The event was organised by Chris Long (Chairman and Founder), Bob Geldof (Band Aid and Live Aid) and John Anderson (Head of Global Special Events, UNICEF).

A central event was the lighting of a symbolic torch at the United Nations by Omar Khalifa, a champion Sudanese 1500m runner to signal the start the 10K races around the world. Khalifa began his journey to the United Nations on May 16, when he lit a torch from the embers of fire in El Moweilih relief camp in the Sudan. He was then flown to Athens where the torch of Africa and the Olympic torch were symbolically joined. This was the first time the Olympic torch had been lit outside of an Olympic Games. He then ran through 12 European capitals, being greeted by leaders like Margaret Thatcher, Prince Charles and Princess Diana, Francois Mitterrand, Helmut Kohl and Pope John Paul II.[2]

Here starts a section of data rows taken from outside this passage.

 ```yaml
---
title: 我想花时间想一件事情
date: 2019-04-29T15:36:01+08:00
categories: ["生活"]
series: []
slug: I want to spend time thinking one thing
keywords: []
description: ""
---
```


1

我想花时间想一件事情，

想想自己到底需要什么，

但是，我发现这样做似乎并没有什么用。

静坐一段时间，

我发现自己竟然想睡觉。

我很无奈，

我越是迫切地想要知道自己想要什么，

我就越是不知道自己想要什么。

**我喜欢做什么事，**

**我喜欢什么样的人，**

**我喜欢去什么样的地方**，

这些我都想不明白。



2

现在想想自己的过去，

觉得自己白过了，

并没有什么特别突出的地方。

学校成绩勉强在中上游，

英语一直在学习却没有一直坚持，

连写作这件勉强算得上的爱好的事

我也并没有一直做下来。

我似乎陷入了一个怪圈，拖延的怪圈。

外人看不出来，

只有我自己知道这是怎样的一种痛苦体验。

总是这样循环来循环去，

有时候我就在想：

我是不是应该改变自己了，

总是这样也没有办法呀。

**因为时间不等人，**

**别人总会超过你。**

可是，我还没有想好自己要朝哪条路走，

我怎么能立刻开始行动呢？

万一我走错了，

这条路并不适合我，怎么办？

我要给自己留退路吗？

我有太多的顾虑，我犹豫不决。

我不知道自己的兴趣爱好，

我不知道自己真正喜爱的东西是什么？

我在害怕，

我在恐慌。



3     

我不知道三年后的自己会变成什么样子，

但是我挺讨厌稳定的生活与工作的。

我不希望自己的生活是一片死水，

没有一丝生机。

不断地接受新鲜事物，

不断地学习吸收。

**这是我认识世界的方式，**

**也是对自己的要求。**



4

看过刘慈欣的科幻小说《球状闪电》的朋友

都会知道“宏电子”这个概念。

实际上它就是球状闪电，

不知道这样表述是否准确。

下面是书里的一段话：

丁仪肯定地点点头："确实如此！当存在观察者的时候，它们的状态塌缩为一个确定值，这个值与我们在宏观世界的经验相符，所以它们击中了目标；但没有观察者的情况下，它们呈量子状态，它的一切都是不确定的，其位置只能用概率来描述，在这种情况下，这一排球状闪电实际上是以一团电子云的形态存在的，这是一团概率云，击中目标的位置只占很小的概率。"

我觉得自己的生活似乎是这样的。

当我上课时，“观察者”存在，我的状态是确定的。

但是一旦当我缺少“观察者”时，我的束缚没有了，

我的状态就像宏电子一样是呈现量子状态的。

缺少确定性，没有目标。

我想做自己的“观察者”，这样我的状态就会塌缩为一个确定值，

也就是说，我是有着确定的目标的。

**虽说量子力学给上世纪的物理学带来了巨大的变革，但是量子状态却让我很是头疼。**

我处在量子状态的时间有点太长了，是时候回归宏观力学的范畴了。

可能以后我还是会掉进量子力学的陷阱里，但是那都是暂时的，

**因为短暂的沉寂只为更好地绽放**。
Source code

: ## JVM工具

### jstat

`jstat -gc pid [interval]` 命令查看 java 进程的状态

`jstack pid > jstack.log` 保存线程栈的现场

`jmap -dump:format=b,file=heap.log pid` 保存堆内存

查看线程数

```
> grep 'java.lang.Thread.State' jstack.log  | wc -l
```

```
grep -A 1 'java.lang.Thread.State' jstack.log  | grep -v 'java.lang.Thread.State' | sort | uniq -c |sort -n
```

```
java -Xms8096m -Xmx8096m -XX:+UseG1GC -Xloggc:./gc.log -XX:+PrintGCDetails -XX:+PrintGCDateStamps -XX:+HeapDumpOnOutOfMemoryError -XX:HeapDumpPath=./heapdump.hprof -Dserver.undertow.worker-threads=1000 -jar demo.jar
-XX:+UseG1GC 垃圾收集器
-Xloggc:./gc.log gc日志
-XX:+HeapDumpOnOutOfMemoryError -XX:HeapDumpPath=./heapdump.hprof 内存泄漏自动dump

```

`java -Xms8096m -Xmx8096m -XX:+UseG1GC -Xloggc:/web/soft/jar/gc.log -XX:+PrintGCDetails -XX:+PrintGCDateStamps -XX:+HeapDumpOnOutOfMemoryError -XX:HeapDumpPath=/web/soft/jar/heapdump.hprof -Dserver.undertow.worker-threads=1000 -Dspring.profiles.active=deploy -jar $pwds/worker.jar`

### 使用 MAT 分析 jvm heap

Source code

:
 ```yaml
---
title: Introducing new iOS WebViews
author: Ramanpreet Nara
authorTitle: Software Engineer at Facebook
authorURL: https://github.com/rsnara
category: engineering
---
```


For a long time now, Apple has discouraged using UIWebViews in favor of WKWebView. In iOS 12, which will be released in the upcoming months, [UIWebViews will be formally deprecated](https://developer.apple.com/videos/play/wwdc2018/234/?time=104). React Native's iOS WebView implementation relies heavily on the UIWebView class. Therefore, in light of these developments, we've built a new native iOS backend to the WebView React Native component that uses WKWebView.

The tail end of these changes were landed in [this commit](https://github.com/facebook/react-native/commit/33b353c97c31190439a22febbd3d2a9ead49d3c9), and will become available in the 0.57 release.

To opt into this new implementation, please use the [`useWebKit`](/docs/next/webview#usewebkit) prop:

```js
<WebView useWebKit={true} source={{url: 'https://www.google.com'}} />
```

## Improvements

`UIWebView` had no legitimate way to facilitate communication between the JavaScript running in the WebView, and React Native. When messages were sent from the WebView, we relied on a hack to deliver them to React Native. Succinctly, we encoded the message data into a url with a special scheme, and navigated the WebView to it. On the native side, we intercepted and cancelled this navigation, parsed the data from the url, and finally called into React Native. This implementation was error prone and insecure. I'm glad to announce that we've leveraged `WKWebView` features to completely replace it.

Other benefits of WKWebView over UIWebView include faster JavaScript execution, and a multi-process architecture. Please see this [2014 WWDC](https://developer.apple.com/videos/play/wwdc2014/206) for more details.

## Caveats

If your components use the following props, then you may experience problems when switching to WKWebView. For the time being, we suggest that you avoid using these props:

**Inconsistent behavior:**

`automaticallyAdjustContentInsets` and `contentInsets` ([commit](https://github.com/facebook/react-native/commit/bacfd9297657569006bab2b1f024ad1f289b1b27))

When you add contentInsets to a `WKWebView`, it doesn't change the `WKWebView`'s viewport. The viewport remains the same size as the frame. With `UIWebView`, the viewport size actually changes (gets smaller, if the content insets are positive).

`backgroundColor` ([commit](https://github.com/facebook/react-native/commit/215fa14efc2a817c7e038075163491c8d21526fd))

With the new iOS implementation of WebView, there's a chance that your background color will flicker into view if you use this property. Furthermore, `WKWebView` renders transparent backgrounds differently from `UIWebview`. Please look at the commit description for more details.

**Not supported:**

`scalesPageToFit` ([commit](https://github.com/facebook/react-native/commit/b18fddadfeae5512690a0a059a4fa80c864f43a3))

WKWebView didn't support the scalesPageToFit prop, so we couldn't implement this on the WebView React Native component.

The events in the United States were not widely publicized due in part to its clash with Hands Across America. Sport Aid was scheduled to take place on the eve of a UN special session on Africa, and so the timing conflict with Hands Across America could not be avoided.[1]

Race Against Time[edit]

At 15:00 UTC on Sunday May 25 1986, 19.8 million runners around the world ran, jogged or walked 10 kilometers with sponsorship's or donations given to support African famine relief charities.

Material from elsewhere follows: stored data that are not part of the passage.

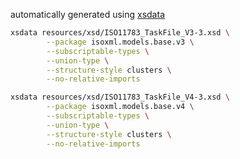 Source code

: automatically generated using [xsdata](https://github.com/tefra/xsdata)

```bash
xsdata resources/xsd/ISO11783_TaskFile_V3-3.xsd \
        --package isoxml.models.base.v3 \
        --subscriptable-types \
        --union-type \
        --structure-style clusters \
        --no-relative-imports        

xsdata resources/xsd/ISO11783_TaskFile_V4-3.xsd \
        --package isoxml.models.base.v4 \
        --subscriptable-types \
        --union-type \
        --structure-style clusters \
        --no-relative-imports 
        
``` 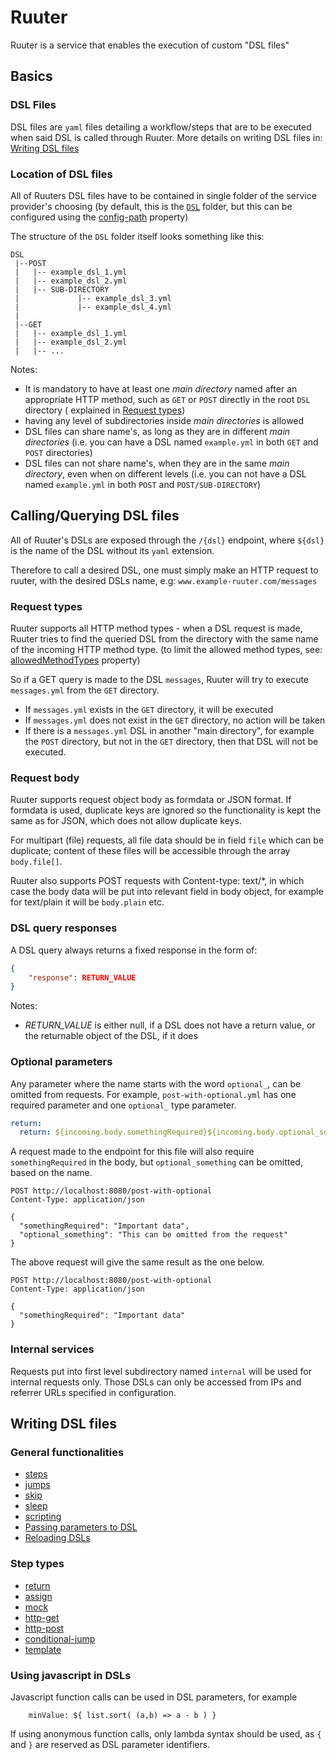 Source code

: # Ruuter

Ruuter is a service that enables the execution of custom "DSL files"

## Basics

### DSL Files

DSL files are `yaml` files detailing a workflow/steps that are to be executed when said DSL is called through Ruuter. More details on writing DSL files
in: [Writing DSL files](./GUIDE.md#Writing-DSL-files)

### Location of DSL files

All of Ruuters DSL files have to be contained in single folder of the service provider's choosing (by default, this is the [`DSL`](../DSL)
folder, but this can be configured using the [config-path](./CONFIGURATION.md#DSL-folder-location) property)

The structure of the `DSL` folder itself looks something like this:

```
DSL
 |--POST
 |   |-- example_dsl_1.yml
 |   |-- example_dsl_2.yml
 |   |-- SUB-DIRECTORY
 |             |-- example_dsl_3.yml
 |             |-- example_dsl_4.yml
 |
 |--GET
 |   |-- example_dsl_1.yml
 |   |-- example_dsl_2.yml
 |   |-- ...
```

Notes:

* It is mandatory to have at least one *main directory* named after an appropriate HTTP method, such as `GET` or `POST` directly in the root `DSL` directory (
  explained in [Request types](./GUIDE.md#Request-types))
* having any level of subdirectories inside *main directories* is allowed
* DSL files can share name's, as long as they are in different *main directories* (i.e. you can have a DSL named `example.yml` in both `GET` and `POST`
  directories)
* DSL files can not share name's, when they are in the same *main directory*, even when on different levels (i.e. you can not have a DSL named `example.yml` in
  both `POST` and `POST/SUB-DIRECTORY`)

## Calling/Querying DSL files

All of Ruuter's DSLs are exposed through the `/{dsl}` endpoint, where `${dsl}` is the name of the DSL without its `yaml` extension.

Therefore to call a desired DSL, one must simply make an HTTP request to ruuter, with the desired DSLs name, e.g: `www.example-ruuter.com/messages`

### Request types

Ruuter supports all HTTP method types - when a DSL request is made, Ruuter tries to find the queried DSL from the directory with the same name of the incoming
HTTP method type.
(to limit the allowed method types, see: [allowedMethodTypes](./CONFIGURATION.md#Incoming-requests) property)

So if a GET query is made to the DSL `messages`, Ruuter will try to execute `messages.yml` from the `GET` directory.

* If `messages.yml` exists in the `GET` directory, it will be executed
* If `messages.yml` does not exist in the `GET` directory, no action will be taken
* If there is a `messages.yml` DSL in another "main directory", for example the `POST` directory, but not in the `GET` directory, then that DSL will not be
  executed.

### Request body

Ruuter supports request object body as formdata or JSON format.
If formdata is used, duplicate keys are ignored so the functionality is 
kept the same as for JSON, which does not allow duplicate keys.

For multipart (file) requests, all file data should be in field `file` which can be duplicate; 
content of these files will be accessible through the array `body.file[]`.  

Ruuter also supports POST requests with Content-type: text/*, in which
case the body data will be put into relevant field in body object, for
example for text/plain it will be `body.plain` etc.

### DSL query responses

A DSL query always returns a fixed response in the form of:

```json
{
    "response": RETURN_VALUE
}
```

Notes:

* *RETURN_VALUE* is either null, if a DSL does not have a return value, or the returnable object of the DSL, if it does

### Optional parameters

Any parameter where the name starts with the word `optional_`, can be omitted from requests. For example, `post-with-optional.yml` has one required parameter 
and one 
`optional_` type parameter.

```yml
return:
  return: ${incoming.body.somethingRequired}${incoming.body.optional_something}
```

A request made to the endpoint for this file will also require `somethingRequired` in the body, but `optional_something` can be omitted, based on the name.

```http request
POST http://localhost:8080/post-with-optional
Content-Type: application/json

{
  "somethingRequired": "Important data",
  "optional_something": "This can be omitted from the request"
}
```

The above request will give the same result as the one below.

```http request
POST http://localhost:8080/post-with-optional
Content-Type: application/json

{
  "somethingRequired": "Important data"
}
```

### Internal services

Requests put into first level subdirectory named `internal` will be 
used for internal requests only. Those DSLs can only be accessed from 
IPs and referrer URLs specified in configuration.


## Writing DSL files

### General functionalities

* [steps](./general/steps.md)
* [jumps](./general/jumps.md)
* [skip](./general/skip.md)
* [sleep](./general/sleep.md)
* [scripting](./general/scripting.md)
* [Passing parameters to DSL](./general/params.md)
* [Reloading DSLs](./general/reload-dsls.md)

### Step types

* [return](steps/return.md)
* [assign](steps/assign-variables.md)
* [mock](steps/mock.md)
* [http-get](steps/http-get.md)
* [http-post](steps/http-post.md)
* [conditional-jump](steps/conditional-jump.md)
* [template](steps/template.md)


### Using javascript in DSLs

Javascript function calls can be used in DSL parameters, for example 
```
    minValue: ${ list.sort( (a,b) => a - b ) }
```
If using anonymous function calls, only lambda syntax should be used, 
as `{` and `}` are reserved as DSL parameter identifiers.
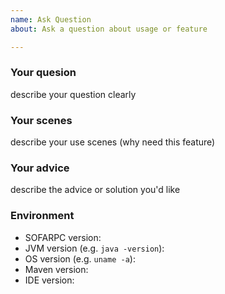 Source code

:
 ```yaml
---
name: Ask Question
about: Ask a question about usage or feature

---
```


### Your quesion

describe your question clearly

### Your scenes

describe your use scenes (why need this feature)

### Your advice

describe the advice or solution you'd like

### Environment

- SOFARPC version:
- JVM version (e.g. `java -version`):
- OS version (e.g. `uname -a`):
- Maven version:
- IDE version:


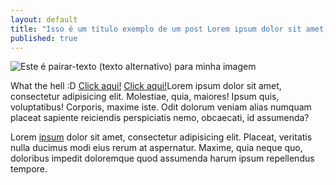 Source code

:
 ```yaml
---
layout: default
title: "Isso é um título exemplo de um post Lorem ipsum dolor sit amet, consectetur adipisicing elit. Libero, officiis!"
published: true
---
```


<!-- Seriously? -->

![Este é pairar-texto (texto alternativo) para minha imagem](http://www.mamuteinsano.com.br/wp-content/uploads/2014/07/hottest-home-workspace-design.jpg "Um título opcional")

What the hell :D [Click aqui!](http://test.com/) [Click aqui!](http://test.com/)Lorem ipsum dolor sit amet, consectetur adipisicing elit. Molestiae, quia, maiores! Ipsum quis, voluptatibus! Corporis, maxime iste. Odit dolorum veniam alias numquam placeat sapiente reiciendis perspiciatis nemo, obcaecati, id assumenda?

<!-- more -->

Lorem <a href="/">ipsum</a> dolor sit amet, consectetur adipisicing elit. Placeat, veritatis nulla ducimus modi eius rerum at aspernatur. Maxime, quia neque quo, doloribus impedit doloremque quod assumenda harum ipsum repellendus tempore.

274 cities held official events to allow over 19.8 million participants to follow designated courses with television coverage shown worldwide. London saw 200,000 runners complete the course, Barcelona hosted 50,000, Athens 30,000, Santiago 15,000, Dublin 20,000, Port of Spain 15,000, Melbourne 10,000 and countless millions of further runners set out at the same time to run around their local village or park, or simply to take part in this global event. In the United States New York City, Chicago, Atlanta, and San Francisco participated (along with several other Running Clubs in smaller towns) - with New York being the key race.

The New York Times reported,[citation needed] “With 200,000 Londoners setting the pace, more than 20 million runners in 76 countries ran today in Sport Aid, a global benefit to raise money for the starving of Africa. Today, Sport Aid is still the biggest sporting event ever organized".

Other events[edit]

Other events included the "Ultimate Cricket Match" between the West Indies and the Rest of the World, and a figure skating exhibition featuring Torvill and Dean.[2]

A charity record was released to publicize and raise money for the event, Tears for Fears rerecording their hit "Everybody Wants to Rule the World" as "Everybody Wants to Run the World".

1988[edit]

The 1988 Sport Aid included Status Quo's charity single "Running All Over The World", an adaptation of "Rockin' All Over the World".

References[edit]

  1. ^ a b Lohr, Steve (26 May 1986). "20 million run to raise money for the starving in Africa". The New York Times. Retrieved 16 April 2016. 
  2. ^ a b By the way: Mary Kay Magistad. The Rotarian. 148. Evanston, Illinois: Rotary International. June 1986. pp. 4, 7. ISSN 0035-838X. Retrieved 16 April 2016.